WIENER FESTWOCHEN / Gastspiel im Burgtheater:
JA NICHTS IST OK von René Pollesch / Fabian Hinrichs
Eine Produktion der Volksbühne am Rosa-Luxemburg-Platz Berlin
Uraufführung 11. Februar 2024
Premiere bei den Wiener Festwochen: 12. Juni 2024 

Ein Requiem für sich selbst

Am 11. Februar 2024 fand in der Berliner Volksbühne am Rosa-Luxemburg-Platz die Uraufführung von „ja nichts ist ok“ statt. Zwei Wochen später, am 26. Februar 2024, starb der Autor des Stücks, René Pollesch erst 61jährig. Nicht nur die Volksbühne, die er seit 2021 leitete, verlor eine bedeutende Persönlichkeit. Sicher nicht jedermanns Geschmack, hatte er doch das deutsche Theaterleben mit einer wahren Flut von Stücken und Inszenierungen überzogen, für die ihm eine Riege großer Schauspieler zur Seite stand. Nicht zuletzt Fabian Hinrichs (dessen Gesicht einem breiten Publikum als „Tatort“-Kommissar vertraut ist), der seit 2010 immer wieder mit Pollesch zusammen gearbeitet hat. Das letzte Stück des Autors stemmt der Schauspieler in einem 80minütigen Alleingang, mit dem er nun auch bei den Wiener Festwochen hoch verdiente Standing Ovations erntete.

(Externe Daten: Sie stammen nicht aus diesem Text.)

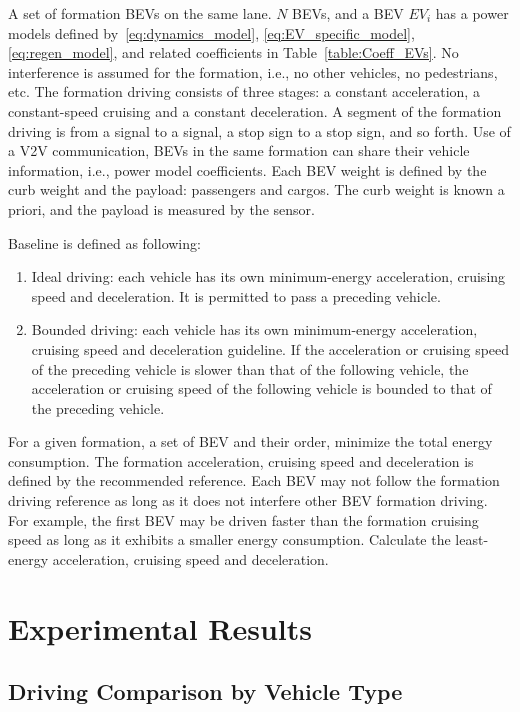 \documentclass{IEEEtran}
\begin{document}
A set of formation BEVs on the same lane. $N$ BEVs, and a BEV $EV_i$ has a power models defined by~\eqref{eq:dynamics_model}, \eqref{eq:EV_specific_model}, \eqref{eq:regen_model}, and related coefficients in Table~\ref{table:Coeff_EVs}.
No interference is assumed for the formation, i.e., no other vehicles, no pedestrians, etc.
The formation driving consists of three stages: a constant acceleration, a constant-speed cruising and a constant deceleration.
A segment of the formation driving is from a signal to a signal, a stop sign to a stop sign, and so forth.
Use of a V2V communication, BEVs in the same formation can share their vehicle information, i.e., power model coefficients.
Each BEV weight is defined by the curb weight and the payload: passengers and cargos. The curb weight is known a priori, and the payload is measured by the sensor. 

Baseline is defined as following:
\begin{enumerate}
\item Ideal driving: each vehicle has its own minimum-energy acceleration, cruising speed and deceleration. 
It is permitted to pass a preceding vehicle.
\item Bounded driving: each vehicle has its own minimum-energy acceleration, cruising speed and deceleration guideline. If the acceleration or cruising speed of the preceding vehicle is slower than that of the following vehicle, the acceleration or cruising speed of the following vehicle is bounded to that of the preceding vehicle.
\end{enumerate}

For a given formation, a set of BEV and their order, minimize the total energy consumption.
The formation acceleration, cruising speed and deceleration is defined by the recommended reference. Each BEV may not follow the formation driving reference as long as it does not interfere other BEV formation driving. For example, the first BEV may be driven faster than the formation cruising speed as long as it exhibits a smaller energy consumption.
Calculate the least-energy acceleration, cruising speed and deceleration.

\section{Experimental Results}\label{sec:exp}

\subsection{Driving Comparison by Vehicle Type}
\end{document}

Sieht man „ja nichts ist ok“ hier in Wien, so hat das Stück im Bewusstsein des tragischen Todes von René Pollesch (wie immer auch sein eigener Regisseur)  einen besonderen Beigeschmack, es wirkt in einer Weise traurig und auf Abschied ausgerichtet, dass die grotesk-brillanten Elemente, die wie immer bei Pollesch nicht fehlen, in den Hintergrund treten. Was wie eine Überlegung über die Schwierigkeit menschlichen Zusammenlebens  beginnt, mündet in eine zutiefst tragische, nihilistische Betrachtung von Leben und Nichtleben, von Ablehnung der Existenz, dass man glauben könnte, der Autor habe ein Requiem für sich selbst geschrieben… er hat es nur noch nicht gewusst…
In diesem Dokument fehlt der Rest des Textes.